Neat idea but it doesn't really save you any space or increase comfort.

[–] DarkThoughts@fedia.io 5 points 10 months ago (1 children)

They don't work well with widescreen monitors, let alone ultrawide or multi monitor setups. They give this illusion of space but ultimately they're just too cramped.

[–] viking@infosec.pub 8 points 10 months ago

It was all about depth, a monitor back in the days was massive.

[–] s_s@lemmy.one 2 points 10 months ago

CRTs were one reason, but the other was because you had to have storage for all your manuals and CDs and Floppy disks and other stuff you were constantly putting in your computer and taking out.

[–] wise_pancake@lemmy.ca 2 points 10 months ago

Good times playing Gary’s Mod and Counter Strike sitting at that exact same desk.

[–] HubertManne@kbin.social 2 points 10 months ago (1 children)

I love them but I don't bother with custom jobs like this. I just put a desk in a corner and have another desk or table of the same height but up against it. I like putting some shelves in the corner behind the monitor for storage

[–] GnomeKat@lemmy.blahaj.zone 4 points 10 months ago (2 children)

Custom job? You could buy these corner desks in big flat packs.

[–] Aasikki@sopuli.xyz 1 points 10 months ago* (last edited 10 months ago)

I think he meant custom as in specifically made to be a computer desk. I don't think those aren't custom at all either but I get what he means.

[–] HubertManne@kbin.social 1 points 10 months ago

yeah. I don't buy things I don't need to. I get all the function I need from my current desk/table comb

[–] ares35@kbin.social 1 points 10 months ago* (last edited 10 months ago)

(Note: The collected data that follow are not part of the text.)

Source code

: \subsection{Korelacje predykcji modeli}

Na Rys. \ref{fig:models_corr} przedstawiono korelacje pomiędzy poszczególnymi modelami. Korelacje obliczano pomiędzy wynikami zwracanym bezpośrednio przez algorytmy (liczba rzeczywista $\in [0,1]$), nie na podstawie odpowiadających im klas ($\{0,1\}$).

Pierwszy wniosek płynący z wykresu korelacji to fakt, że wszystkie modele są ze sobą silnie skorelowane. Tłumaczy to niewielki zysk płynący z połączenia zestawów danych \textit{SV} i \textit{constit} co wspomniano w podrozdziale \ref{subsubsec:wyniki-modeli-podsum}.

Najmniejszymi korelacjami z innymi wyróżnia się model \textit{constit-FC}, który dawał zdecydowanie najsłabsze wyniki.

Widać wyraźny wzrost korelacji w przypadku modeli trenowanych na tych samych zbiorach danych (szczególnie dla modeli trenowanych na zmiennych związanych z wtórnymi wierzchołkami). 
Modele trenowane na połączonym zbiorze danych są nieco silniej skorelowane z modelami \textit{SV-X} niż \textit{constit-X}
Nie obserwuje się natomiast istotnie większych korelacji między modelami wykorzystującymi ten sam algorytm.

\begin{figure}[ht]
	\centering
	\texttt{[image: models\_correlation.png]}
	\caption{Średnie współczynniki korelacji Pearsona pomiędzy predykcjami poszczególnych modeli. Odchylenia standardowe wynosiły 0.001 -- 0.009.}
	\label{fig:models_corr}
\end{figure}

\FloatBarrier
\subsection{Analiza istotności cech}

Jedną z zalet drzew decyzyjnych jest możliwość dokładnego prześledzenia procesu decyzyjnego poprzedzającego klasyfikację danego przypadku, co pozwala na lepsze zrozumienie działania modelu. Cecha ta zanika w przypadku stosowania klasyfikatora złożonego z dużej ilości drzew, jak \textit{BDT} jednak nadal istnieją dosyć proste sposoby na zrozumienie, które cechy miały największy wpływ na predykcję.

both of our desks in the office are 'corner' ones.. no hutch over either, though, so the back corner space is usable. one has fairly large laser printer in the corner and the deeper 'leg' of the desk does still have a crt monitor (19in trinitron) on it (the other side has three 5:4 lcd), the other desk holds a sff slim tower and a rack for file folders in its corner. they each also have one or two midtower pc on the floor under the corner and out of the way.